Masculinity Crisis in the Americas
Masculinity Crisis in the Americas
Queen’s University Belfast
1 ─ 2 November 2019
During his inauguration in January 2019, Brazilian President Jair Bolsonaro delivered a speech to the chamber of deputies in which he expressed one of his goals was to “combat gender ideology”. Several months earlier, during the hearings that led to the confirmation of Brett Kavanaugh as US Supreme Court justice, Kavanaugh dismissed his adolescent and college behaviour as typical to being one of “the boys”. At the core of both episodes is the reaffirmation of a dominant and aggressive masculinity which underpins the populist wave that has taken hold in politics across the Americas.
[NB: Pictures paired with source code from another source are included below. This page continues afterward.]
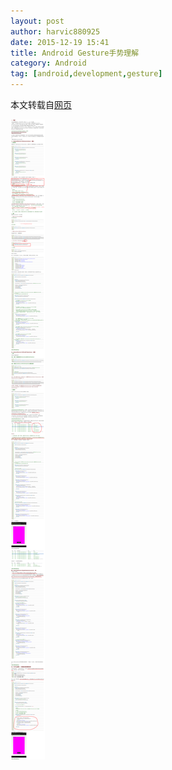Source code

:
 ```yaml
---
layout: post
author: harvic880925
date: 2015-12-19 15:41
title: Android Gesture手势理解
category: Android
tag: [android,development,gesture]
---
```


本文转载自[网页](http://blog.csdn.net/harvic880925/article/details/39520901)

![Android Gesture](/public/img/android/android_gesture.png)
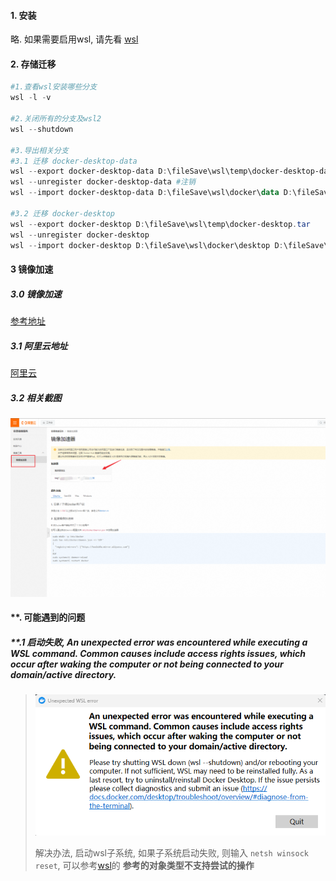 #### 1. 安装

略.  如果需要启用wsl, 请先看 [wsl](../wsl/1.wsl.md)

#### 2. 存储迁移

```powershell
#1.查看wsl安装哪些分支
wsl -l -v

#2.关闭所有的分支及wsl2
wsl --shutdown

#3.导出相关分支
#3.1 迁移 docker-desktop-data
wsl --export docker-desktop-data D:\fileSave\wsl\temp\docker-desktop-data.tar   # 导出
wsl --unregister docker-desktop-data #注销
wsl --import docker-desktop-data D:\fileSave\wsl\docker\data D:\fileSave\wsl\temp\docker-desktop-data.tar --version 2 #导入

#3.2 迁移 docker-desktop
wsl --export docker-desktop D:\fileSave\wsl\temp\docker-desktop.tar
wsl --unregister docker-desktop
wsl --import docker-desktop D:\fileSave\wsl\docker\desktop D:\fileSave\wsl\temp\docker-desktop.tar --version 2
```

#### 3 镜像加速

##### 3.0 镜像加速

[参考地址](https://gist.github.com/y0ngb1n/7e8f16af3242c7815e7ca2f0833d3ea6)

##### 3.1 阿里云地址

[阿里云](https://cr.console.aliyun.com/cn-hangzhou/instances)

##### 3.2 相关截图

![1728730462937](image/1.docker-desktop相关记录/1728730462937.png)

#### **. 可能遇到的问题

##### **.1 启动失败, An unexpected error was encountered while executing a WSL command. Common causes include access rights issues, which occur after waking the computer or not being connected to your domain/active directory.

> ![1687921802677](./image/1.docker-desktop相关记录/e1_启动失败.png)
>
> 解决办法, 启动wsl子系统, 如果子系统启动失败, 则输入 `netsh winsock reset`, 可以参考[wsl](../wsl/1.wsl.md)的  **参考的对象类型不支持尝试的操作**
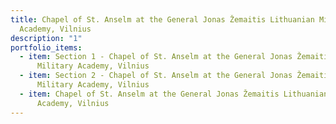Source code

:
 ```yaml
---
title: Chapel of St. Anselm at the General Jonas Žemaitis Lithuanian Military
  Academy, Vilnius
description: "1"
portfolio_items:
  - item: Section 1 - Chapel of St. Anselm at the General Jonas Žemaitis Lithuanian
      Military Academy, Vilnius
  - item: Section 2 - Chapel of St. Anselm at the General Jonas Žemaitis Lithuanian
      Military Academy, Vilnius
  - item: Chapel of St. Anselm at the General Jonas Žemaitis Lithuanian Military
      Academy, Vilnius
---
```

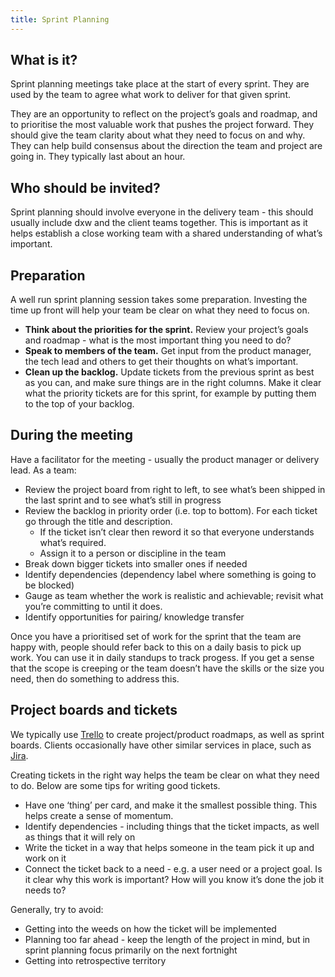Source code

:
 ```yaml
---
title: Sprint Planning
---
```


## What is it?

Sprint planning meetings take place at the start of every sprint. They are used by the team to agree what work to deliver for that given sprint.

They are an opportunity to reflect on the project’s goals and roadmap, and to prioritise the most valuable work that pushes the project forward. They should give the team clarity about what they need to focus on and why. They can help build consensus about the direction the team and project are going in. They typically last about an hour.

## Who should be invited?

Sprint planning should involve everyone in the delivery team - this should usually include dxw and the client teams together. This is important as it helps establish a close working team with a shared understanding of what’s important.

## Preparation

A well run sprint planning session takes some preparation. Investing the time up front will help your team be clear on what they need to focus on.

- **Think about the priorities for the sprint.** Review your project’s goals and roadmap - what is the most important thing you need to do?
- **Speak to members of the team.** Get input from the product manager, the tech lead and others to get their thoughts on what’s important.
- **Clean up the backlog.** Update tickets from the previous sprint as best as you can, and make sure things are in the right columns. Make it clear what the priority tickets are for this sprint, for example by putting them to the top of your backlog.

## During the meeting

Have a facilitator for the meeting - usually the product manager or delivery lead. As a team:

- Review the project board from right to left, to see what’s been shipped in the last sprint and to see what’s still in progress
- Review the backlog in priority order (i.e. top to bottom). For each ticket go through the title and description.
  - If the ticket isn’t clear then reword it so that everyone understands what’s required.
  - Assign it to a person or discipline in the team
- Break down bigger tickets into smaller ones if needed
- Identify dependencies (dependency label where something is going to be blocked)
- Gauge as team whether the work is realistic and achievable; revisit what you’re committing to until it does.
- Identify opportunities for pairing/ knowledge transfer

Once you have a prioritised set of work for the sprint that the team are happy with, people should refer back to this on a daily basis to pick up work. You can use it in daily standups to track progess. If you get a sense that the scope is creeping or the team doesn’t have the skills or the size you need, then do something to address this.

## Project boards and tickets

We typically use [Trello](https://trello.com) to create project/product roadmaps, as well as sprint boards. Clients occasionally have other similar services in place, such as [Jira](https://www.atlassian.com/software/jira).

Creating tickets in the right way helps the team be clear on what they need to do. Below are some tips for writing good tickets.

- Have one ‘thing’ per card, and make it the smallest possible thing. This helps create a sense of momentum.
- Identify dependencies - including things that the ticket impacts, as well as things that it will rely on
- Write the ticket in a way that helps someone in the team pick it up and work on it
- Connect the ticket back to a need - e.g. a user need or a project goal. Is it clear why this work is important? How will you know it’s done the job it needs to?

Generally, try to avoid:

- Getting into the weeds on how the ticket will be implemented
- Planning too far ahead - keep the length of the project in mind, but in sprint planning focus primarily on the next fortnight
- Getting into retrospective territory
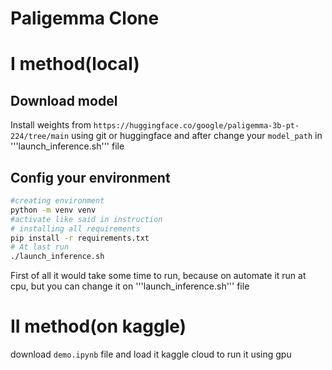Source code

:# Paligemma Clone
# I method(local)
## Download model
Install weights from ```https://huggingface.co/google/paligemma-3b-pt-224/tree/main``` using git or huggingface
and after change your ```model_path``` in '''launch_inference.sh''' file 
## Config your environment
```bash
#creating environment
python -m venv venv
#activate like said in instruction
# installing all requirements
pip install -r requirements.txt
# At last run
./launch_inference.sh
```
First of all it would take some time to run, because on automate it run at cpu, but you can change it on '''launch_inference.sh''' file
# II method(on kaggle)
download ```demo.ipynb``` file and load it kaggle cloud to run it using gpu
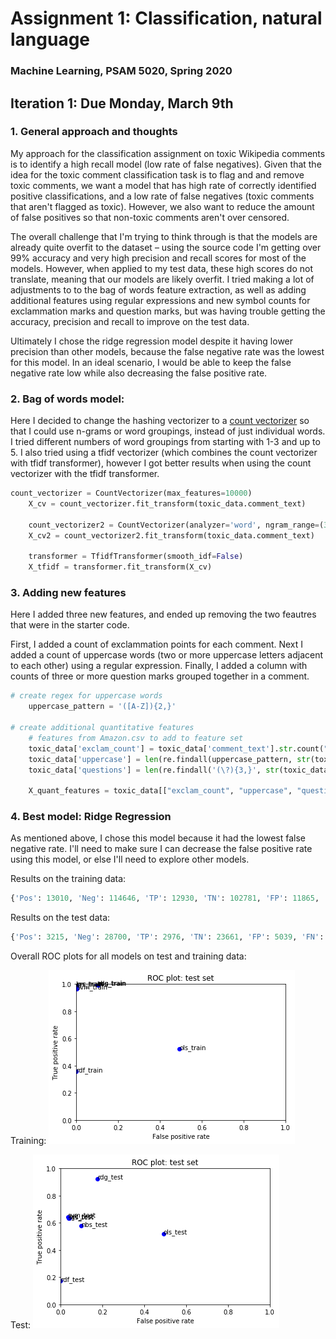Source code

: #  Assignment 1: Classification, natural language
### Machine Learning, PSAM 5020, Spring 2020 

## Iteration 1: Due Monday, March 9th

### 1. General approach and thoughts

My approach for the classification assignment on toxic Wikipedia comments is to identify a high recall model (low rate of false negatives). Given that the idea for the toxic comment classification task is to flag and and remove toxic comments, we want a model that has high rate of correctly identified positive classifications, and a low rate of false negatives (toxic comments that aren't flagged as toxic). However, we also want to reduce the amount of false positives so that non-toxic comments aren't over censored. 

The overall challenge that I'm trying to think through is that the models are already quite overfit to the dataset – using the source code I'm getting over 99% accuracy and very high precision and recall scores for most of the models. However, when applied to my test data, these high scores do not translate, meaning that our models are likely overfit. I tried making a lot of adjustments to to the bag of words feature extraction, as well as adding additional features using regular expressions and new symbol counts for exclammation marks and question marks, but was having trouble getting the accuracy, precision and recall to improve on the test data. 

Ultimately I chose the ridge regression model despite it having lower precision than other models, because the false negative rate was the lowest for this model. In an ideal scenario, I would be able to keep the false negative rate low while also decreasing the false positive rate.

### 2. Bag of words model: 
Here I decided to change the hashing vectorizer to a [count vectorizer](https://scikit-learn.org/stable/modules/generated/sklearn.feature_extraction.text.CountVectorizer.html) so that I could use n-grams or word groupings, instead of just individual words. I tried different numbers of word groupings from starting with 1-3 and up to 5. I also tried using a tfidf vectorizer (which combines the count vectorizer with tfidf transformer), however I got better results when using the count vectorizer with the tfidf transformer. 

``` python
count_vectorizer = CountVectorizer(max_features=10000)
    X_cv = count_vectorizer.fit_transform(toxic_data.comment_text)
    
    count_vectorizer2 = CountVectorizer(analyzer='word', ngram_range=(3, 5), max_features=200000)
    X_cv2 = count_vectorizer2.fit_transform(toxic_data.comment_text)
    
    transformer = TfidfTransformer(smooth_idf=False)
    X_tfidf = transformer.fit_transform(X_cv)
```

### 3. Adding new features

Here I added three new features, and ended up removing the two feautres that were in the starter code. 

First, I added a count of exclammation points for each comment. Next I added a count of uppercase words (two or more uppercase letters adjacent to each other) using a regular expression. Finally, I added a column with counts of three or more question marks grouped together in a comment.

``` python
# create regex for uppercase words 
    uppercase_pattern = '([A-Z]){2,}'

# create additional quantitative features
    # features from Amazon.csv to add to feature set
    toxic_data['exclam_count'] = toxic_data['comment_text'].str.count("\!")
    toxic_data['uppercase'] = len(re.findall(uppercase_pattern, str(toxic_data['comment_text'])))   
    toxic_data['questions'] = len(re.findall('(\?){3,}', str(toxic_data['comment_text'])))

    X_quant_features = toxic_data[["exclam_count", "uppercase", "questions"]]

```

### 4. Best model: Ridge Regression

As mentioned above, I chose this model because it had the lowest false negative rate. I'll need to make sure I can decrease the false positive rate using this model, or else I'll need to explore other models.

Results on the training data:
``` python
{'Pos': 13010, 'Neg': 114646, 'TP': 12930, 'TN': 102781, 'FP': 11865, 'FN': 80, 'Accuracy': 0.9064282133233064, 'Precision': 0.5214761040532365, 'Recall': 0.9938508839354343, 'desc': 'rdg_train'}
```

Results on the test data:
``` python
{'Pos': 3215, 'Neg': 28700, 'TP': 2976, 'TN': 23661, 'FP': 5039, 'FN': 239, 'Accuracy': 0.834623217922607, 'Precision': 0.37130380536494073, 'Recall': 0.9256609642301711, 'desc': 'rdg_test'}
```
Overall ROC plots for all models on test and training data:

Training:
![training data](roc_train.png)

Test:
![test data](roc_test.png)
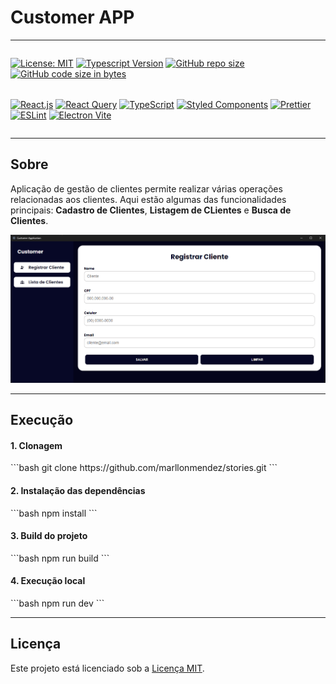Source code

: # Customer APP


---
<div style="display: flex; flex-direction: column; align-items: center; align-content: center; justify-content: center; gap: 0.25rem;">

[![License: MIT](https://img.shields.io/badge/License-MIT-070826)](https://opensource.org/licenses/MIT)
[![Typescript Version](https://img.shields.io/badge/Typescript-5%2B-070826)](https://www.typescriptlang.org/)
[![GitHub repo size](https://img.shields.io/github/repo-size/marllonmendez/stories?color=070826)]()
[![GitHub code size in bytes](https://img.shields.io/github/languages/code-size/marllonmendez/stories?color=070826)]()

[![React.js](https://img.shields.io/badge/React-070826?style=for-the-badge&logo=react&logoColor=white)](https://react.dev/)
[![React Query](https://img.shields.io/badge/React_Query-070826?style=for-the-badge&logo=ReactQuery&logoColor=white)](https://tanstack.com/query/v5/docs/framework/react/overview)
[![TypeScript](https://img.shields.io/badge/TypeScript-070826?style=for-the-badge&logo=typescript&logoColor=white)](https://www.typescriptlang.org/)
[![Styled Components](https://img.shields.io/badge/styled_components-070826?style=for-the-badge&logo=styled-components&logoColor=white)](https://styled-components.com/)
[![Prettier](https://img.shields.io/badge/prettier-070826?style=for-the-badge&logo=prettier&logoColor=white)](https://prettier.io/)
[![ESLint](https://img.shields.io/badge/eslint-070826?style=for-the-badge&logo=eslint&logoColor=white)](https://eslint.org/)
[![Electron Vite](https://img.shields.io/badge/Electron%20Vite-070826?style=for-the-badge&logo=vite&logoColor=white)](https://electron-vite.org/)

</div>

---


## Sobre
Aplicação de gestão de clientes permite realizar várias operações relacionadas aos clientes. Aqui estão algumas das funcionalidades principais: **Cadastro de Clientes**, **Listagem de CLientes** e **Busca de Clientes**.

![Page](Image/page.png)

---

## Execução

<h4>1. Clonagem</h4>
```bash
git clone https://github.com/marllonmendez/stories.git
```

<h4>2. Instalação das dependências</h4>
```bash
npm install
```

<h4>3. Build do projeto</h4>
```bash
npm run build
```

<h4>4. Execução local</h4>
```bash
npm run dev
```

---

## Licença

Este projeto está licenciado sob a [Licença MIT](LICENSE).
In November 2019, we invite scholars from across the humanities to come to Queen’s University Belfast to explore how masculinity is formulated, codified, and challenged through North and South American literature and culture. Gloria Anzaldúa argues that machismo and “hierarchical male dominance” are cultural practices brought to the Americas by Europeans during the colonial era. The formulation of masculinity defended by Kavanaugh and ubiquity of experience revealed through the #MeToo movement is a reminder that this formulation of masculinity remains prevalent in society today. The movement’s origins in the Harvey Weinstein revelations reveals how insidious masculinities are entangled with the highest levels of cultural production, leading to an academic reappraisal of the ethics of reading and critically engaging with the works of celebrated cultural producers such as David Foster Wallace and Sherman Alexei whose unacceptable behaviour has become increasingly scrutinised.
In addition to codifying problematic masculinities, cultural products have historically promoted self-reflection in order to challenge hostile masculine behaviours. Manuel Puig’s El beso de la mujer araña for example, presents a fluid perspective on masculinity in its dialogue between two cellmates--a transgender woman and macho male who reconcile their differences. Meanwhile Tomás Gutiérrez Alea’s film Fresa y chocolate introduces the heteronormative character David to the openly gay Diego in order to promote a positive masculinity as David develops self-reflection and acceptance. Anzaldúa maintains that “we need a new masculinity and the new man needs a movement”. Now more than ever, it is necessary to interrogate where our perceptions of masculinity originate and how healthy formulations of masculinity can be promoted.
We are delighted to confirm Dr Clare Hayes-Brady of University College Dublin as keynote speaker.
We seek proposals for twenty-minute papers from postgraduates and early career scholars. Potential topics include but are not limited to:
● Ethic and reading the work of authors whose behaviour is reprehensible.
● (Un)changing ideals of masculinity throughout the history of American culture.
● The intersections and divergences between masculine ideals across North and Latin American cultures.
● The ability for cultural products to promote positive masculinities.
● Machismo in politics.
● Queer masculinities.
● Colonial manhoods and the pervasiveness of colonial formulations of masculinity.
● Militant masculinities in the wars of independence.
● Masculinity in the legacy of slavery.
● Indigenous men and masculinities.
● Genderqueerness: constructing both masculinity and femininity, or neither masculinity nor femininity.